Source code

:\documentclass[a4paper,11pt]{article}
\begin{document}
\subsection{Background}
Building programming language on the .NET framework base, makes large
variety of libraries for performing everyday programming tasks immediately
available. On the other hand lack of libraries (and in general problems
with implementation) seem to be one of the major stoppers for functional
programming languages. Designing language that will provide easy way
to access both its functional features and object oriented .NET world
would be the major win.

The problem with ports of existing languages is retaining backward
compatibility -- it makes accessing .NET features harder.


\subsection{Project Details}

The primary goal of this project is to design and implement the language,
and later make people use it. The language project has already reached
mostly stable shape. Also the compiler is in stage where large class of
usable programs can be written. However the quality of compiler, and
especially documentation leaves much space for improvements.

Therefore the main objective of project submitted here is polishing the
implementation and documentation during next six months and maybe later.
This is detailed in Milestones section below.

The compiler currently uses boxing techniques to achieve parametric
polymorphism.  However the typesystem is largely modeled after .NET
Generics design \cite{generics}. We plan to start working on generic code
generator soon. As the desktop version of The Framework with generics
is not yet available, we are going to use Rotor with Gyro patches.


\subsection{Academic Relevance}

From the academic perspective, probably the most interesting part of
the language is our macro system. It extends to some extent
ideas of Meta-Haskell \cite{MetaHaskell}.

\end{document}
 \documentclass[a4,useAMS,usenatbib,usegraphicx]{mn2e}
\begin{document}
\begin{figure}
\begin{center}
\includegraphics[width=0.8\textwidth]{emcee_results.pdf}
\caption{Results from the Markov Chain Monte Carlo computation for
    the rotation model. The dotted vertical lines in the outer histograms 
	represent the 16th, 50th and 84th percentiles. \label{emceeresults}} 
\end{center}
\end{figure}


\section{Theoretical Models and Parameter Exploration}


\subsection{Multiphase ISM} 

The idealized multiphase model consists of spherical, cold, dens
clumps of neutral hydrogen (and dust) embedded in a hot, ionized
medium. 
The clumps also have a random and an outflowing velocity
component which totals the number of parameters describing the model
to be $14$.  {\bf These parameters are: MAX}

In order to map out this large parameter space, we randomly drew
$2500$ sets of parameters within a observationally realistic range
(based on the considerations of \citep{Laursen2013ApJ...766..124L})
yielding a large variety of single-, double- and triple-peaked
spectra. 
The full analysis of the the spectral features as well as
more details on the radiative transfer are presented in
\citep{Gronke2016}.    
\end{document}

# # # # # # #

» **ABOUT THIS TASK**
Set down each line of the material above without a single alteration.

» **SOLUTION TO THIS TASK**
Source code

:\documentclass[a4paper,11pt]{article}
\begin{document}
\subsection{Background}
Building programming language on the .NET framework base, makes large
variety of libraries for performing everyday programming tasks immediately
available. On the other hand lack of libraries (and in general problems
with implementation) seem to be one of the major stoppers for functional
programming languages. Designing language that will provide easy way
to access both its functional features and object oriented .NET world
would be the major win.

The problem with ports of existing languages is retaining backward
compatibility -- it makes accessing .NET features harder.


\subsection{Project Details}

The primary goal of this project is to design and implement the language,
and later make people use it. The language project has already reached
mostly stable shape. Also the compiler is in stage where large class of
usable programs can be written. However the quality of compiler, and
especially documentation leaves much space for improvements.

Therefore the main objective of project submitted here is polishing the
implementation and documentation during next six months and maybe later.
This is detailed in Milestones section below.

The compiler currently uses boxing techniques to achieve parametric
polymorphism.  However the typesystem is largely modeled after .NET
Generics design \cite{generics}. We plan to start working on generic code
generator soon. As the desktop version of The Framework with generics
is not yet available, we are going to use Rotor with Gyro patches.


\subsection{Academic Relevance}

From the academic perspective, probably the most interesting part of
the language is our macro system. It extends to some extent
ideas of Meta-Haskell \cite{MetaHaskell}.

\end{document}
 \documentclass[a4,useAMS,usenatbib,usegraphicx]{mn2e}
\begin{document}
\begin{figure}
\begin{center}
\includegraphics[width=0.8\textwidth]{emcee_results.pdf}
\caption{Results from the Markov Chain Monte Carlo computation for
    the rotation model. The dotted vertical lines in the outer histograms 
	represent the 16th, 50th and 84th percentiles. \label{emceeresults}} 
\end{center}
\end{figure}


\section{Theoretical Models and Parameter Exploration}


\subsection{Multiphase ISM} 

The idealized multiphase model consists of spherical, cold, dens
clumps of neutral hydrogen (and dust) embedded in a hot, ionized
medium. 
The clumps also have a random and an outflowing velocity
component which totals the number of parameters describing the model
to be $14$.  {\bf These parameters are: MAX}

In order to map out this large parameter space, we randomly drew
$2500$ sets of parameters within a observationally realistic range
(based on the considerations of \citep{Laursen2013ApJ...766..124L})
yielding a large variety of single-, double- and triple-peaked
spectra. 
The full analysis of the the spectral features as well as
more details on the radiative transfer are presented in
\citep{Gronke2016}.    
\end{document}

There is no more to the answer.